Надо же было им туда поехать, шестнадцатилетним, весной 1941. В Ленинград. Один хотел учиться "на композитора", другой тоже приехал учится. Но началась война, а вскоре и блокада.
Оба оказались на Кировском заводе. Работали вместе, отливали корпуса мин и гранат, жили в одной комнате общежития, их койки стояли рядом. Юноши стали друзьями.
Свирепствовал голод. Хлеб выдавали граммами и по карточкам.
Однажды ночью один друг растолкал другого и, бережно достав из-за пазухи завёрнутый в чистую тряпочку блокадный хлеб (пайку), сказал: " Вот, возьми, забери, ешь... Мне уже не пригодится. Я, наверно, уже не выживу - опух, ослабел, а ты, может, и выживешь..."
Синяя клетчатая тряпица колебалась в дрожщей руке, а на ней был ХЛЕБ.
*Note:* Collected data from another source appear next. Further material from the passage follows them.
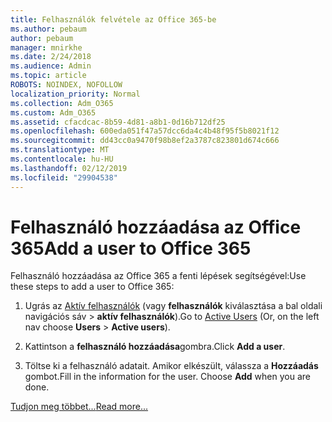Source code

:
 ```yaml
---
title: Felhasználók felvétele az Office 365-be
ms.author: pebaum
author: pebaum
manager: mnirkhe
ms.date: 2/24/2018
ms.audience: Admin
ms.topic: article
ROBOTS: NOINDEX, NOFOLLOW
localization_priority: Normal
ms.collection: Adm_O365
ms.custom: Adm_O365
ms.assetid: cfacdcac-8b59-4d81-a8b1-0d16b712df25
ms.openlocfilehash: 600eda051f47a57dcc6da4c4b48f95f5b8021f12
ms.sourcegitcommit: dd43cc0a9470f98b8ef2a3787c823801d674c666
ms.translationtype: MT
ms.contentlocale: hu-HU
ms.lasthandoff: 02/12/2019
ms.locfileid: "29904538"
---
```

# <a name="add-a-user-to-office-365"></a><span data-ttu-id="33c30-102">Felhasználó hozzáadása az Office 365</span><span class="sxs-lookup"><span data-stu-id="33c30-102">Add a user to Office 365</span></span>

<span data-ttu-id="33c30-103">Felhasználó hozzáadása az Office 365 a fenti lépések segítségével:</span><span class="sxs-lookup"><span data-stu-id="33c30-103">Use these steps to add a user to Office 365:</span></span>
  
1. <span data-ttu-id="33c30-104">Ugrás az [Aktív felhasználók](https://admin.microsoft.com/Adminportal/Home?source=applauncher#/users) (vagy **felhasználók** kiválasztása a bal oldali navigációs sáv \> **aktív felhasználók**).</span><span class="sxs-lookup"><span data-stu-id="33c30-104">Go to [Active Users](https://admin.microsoft.com/Adminportal/Home?source=applauncher#/users) (Or, on the left nav choose **Users** \> **Active users**).</span></span>
    
2. <span data-ttu-id="33c30-105">Kattintson a **felhasználó hozzáadása**gombra.</span><span class="sxs-lookup"><span data-stu-id="33c30-105">Click **Add a user**.</span></span>
    
3. <span data-ttu-id="33c30-p101">Töltse ki a felhasználó adatait. Amikor elkészült, válassza a **Hozzáadás** gombot.</span><span class="sxs-lookup"><span data-stu-id="33c30-p101">Fill in the information for the user. Choose **Add** when you are done.</span></span> 
    
[<span data-ttu-id="33c30-108">Tudjon meg többet...</span><span class="sxs-lookup"><span data-stu-id="33c30-108">Read more...</span></span>](https://support.office.com/article/1970f7d6-03b5-442f-b385-5880b9c256ec)
  

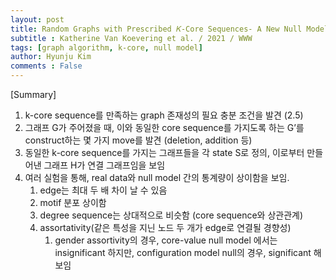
 ```yaml
---
layout: post
title: Random Graphs with Prescribed 𝐾-Core Sequences- A New Null Model for Network Analysis
subtitle : Katherine Van Koevering et al. / 2021 / WWW
tags: [graph algorithm, k-core, null model]
author: Hyunju Kim
comments : False
---
```


[Summary]


1. k-core sequence를 만족하는 graph 존재성의 필요 충분 조건을 발견 (2.5)
2. 그래프 G가 주어졌을 때, 이와 동일한 core sequence를 가지도록 하는 G’를 construct하는 몇 가지 move를 발견 (deletion, addition 등)
3. 동일한 k-core sequence를 가지는 그래프들을 각 state S로 정의, 이로부터 만들어낸 그래프 H가 연결 그래프임을 보임
4. 여러 실험을 통해, real data와 null model 간의 통계량이 상이함을 보임. 
    1. edge는 최대 두 배 차이 날 수 있음
    2. motif 분포 상이함
    3. degree sequence는 상대적으로 비슷함 (core sequence와 상관관계)
    4. assortativity(같은 특성을 지닌 노드 두 개가 edge로 연결될 경향성)
        1. gender assortivity의 경우, core-value null model 에서는 insignificant 하지만, configuration model null의 경우, significant 해 보임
- " Что ты, оставь себе,- ответил друг, проглатывая голодную слюну. - Съешь сам, с кипятком, может, поправишься..." Оба замолчали.
Утром, проснувшись в выстывшей за ночь комнате, тот, который хотел стать композитором, увидел, что его друг мёртв. На тумбочке, на самом виду, бережно завёрнутый в синюю клетчатую ткань, лежал его хлеб.